_PROBLEM TO WORK ON_
Repeat all the records exactly, omitting pictures.

┄┄┄┄┄┄┄┄┄┄┄┄┄┄┄┄┄┄┄┄

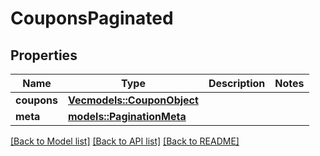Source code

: # CouponsPaginated

## Properties

Name | Type | Description | Notes
------------ | ------------- | ------------- | -------------
**coupons** | [**Vec<models::CouponObject>**](CouponObject.md) |  | 
**meta** | [**models::PaginationMeta**](PaginationMeta.md) |  | 

[[Back to Model list]](../README.md#documentation-for-models) [[Back to API list]](../README.md#documentation-for-api-endpoints) [[Back to README]](../README.md)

┄┄┄┄┄┄┄┄┄┄┄┄┄┄┄┄┄┄┄┄

_RESULT BELOW_
Source code

: # CouponsPaginated

## Properties

Name | Type | Description | Notes
------------ | ------------- | ------------- | -------------
**coupons** | [**Vec<models::CouponObject>**](CouponObject.md) |  | 
**meta** | [**models::PaginationMeta**](PaginationMeta.md) |  | 

[[Back to Model list]](../README.md#documentation-for-models) [[Back to API list]](../README.md#documentation-for-api-endpoints) [[Back to README]](../README.md)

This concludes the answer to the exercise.